━━ RECORD EXTRACTS
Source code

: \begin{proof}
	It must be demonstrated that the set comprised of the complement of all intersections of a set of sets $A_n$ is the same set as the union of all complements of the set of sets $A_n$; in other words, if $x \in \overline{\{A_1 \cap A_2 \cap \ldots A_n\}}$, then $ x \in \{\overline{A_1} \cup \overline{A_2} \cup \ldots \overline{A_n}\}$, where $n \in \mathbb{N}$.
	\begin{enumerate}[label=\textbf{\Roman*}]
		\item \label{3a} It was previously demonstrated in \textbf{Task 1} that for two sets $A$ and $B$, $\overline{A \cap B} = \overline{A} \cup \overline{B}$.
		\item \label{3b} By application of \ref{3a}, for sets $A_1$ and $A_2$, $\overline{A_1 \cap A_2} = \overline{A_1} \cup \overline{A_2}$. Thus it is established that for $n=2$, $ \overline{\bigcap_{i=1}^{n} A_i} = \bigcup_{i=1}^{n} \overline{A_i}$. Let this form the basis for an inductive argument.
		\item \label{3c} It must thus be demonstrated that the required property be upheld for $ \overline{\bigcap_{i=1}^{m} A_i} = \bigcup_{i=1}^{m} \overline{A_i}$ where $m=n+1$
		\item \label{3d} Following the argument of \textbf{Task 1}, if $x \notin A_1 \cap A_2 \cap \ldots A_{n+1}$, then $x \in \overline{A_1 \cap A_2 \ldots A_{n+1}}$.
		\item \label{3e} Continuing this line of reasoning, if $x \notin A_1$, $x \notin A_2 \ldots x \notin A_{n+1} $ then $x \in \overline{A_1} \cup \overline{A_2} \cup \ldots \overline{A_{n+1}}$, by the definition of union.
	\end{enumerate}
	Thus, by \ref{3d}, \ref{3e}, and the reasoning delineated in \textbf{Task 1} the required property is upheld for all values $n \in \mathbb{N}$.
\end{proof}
━━━━
YOUR OBJECTIVE: Please give each line above again, word for word.

REPLY TO THE TASK:
Source code

: \begin{proof}
	It must be demonstrated that the set comprised of the complement of all intersections of a set of sets $A_n$ is the same set as the union of all complements of the set of sets $A_n$; in other words, if $x \in \overline{\{A_1 \cap A_2 \cap \ldots A_n\}}$, then $ x \in \{\overline{A_1} \cup \overline{A_2} \cup \ldots \overline{A_n}\}$, where $n \in \mathbb{N}$.
	\begin{enumerate}[label=\textbf{\Roman*}]
		\item \label{3a} It was previously demonstrated in \textbf{Task 1} that for two sets $A$ and $B$, $\overline{A \cap B} = \overline{A} \cup \overline{B}$.
		\item \label{3b} By application of \ref{3a}, for sets $A_1$ and $A_2$, $\overline{A_1 \cap A_2} = \overline{A_1} \cup \overline{A_2}$. Thus it is established that for $n=2$, $ \overline{\bigcap_{i=1}^{n} A_i} = \bigcup_{i=1}^{n} \overline{A_i}$. Let this form the basis for an inductive argument.
		\item \label{3c} It must thus be demonstrated that the required property be upheld for $ \overline{\bigcap_{i=1}^{m} A_i} = \bigcup_{i=1}^{m} \overline{A_i}$ where $m=n+1$
		\item \label{3d} Following the argument of \textbf{Task 1}, if $x \notin A_1 \cap A_2 \cap \ldots A_{n+1}$, then $x \in \overline{A_1 \cap A_2 \ldots A_{n+1}}$.
		\item \label{3e} Continuing this line of reasoning, if $x \notin A_1$, $x \notin A_2 \ldots x \notin A_{n+1} $ then $x \in \overline{A_1} \cup \overline{A_2} \cup \ldots \overline{A_{n+1}}$, by the definition of union.
	\end{enumerate}
	Thus, by \ref{3d}, \ref{3e}, and the reasoning delineated in \textbf{Task 1} the required property is upheld for all values $n \in \mathbb{N}$.
\end{proof}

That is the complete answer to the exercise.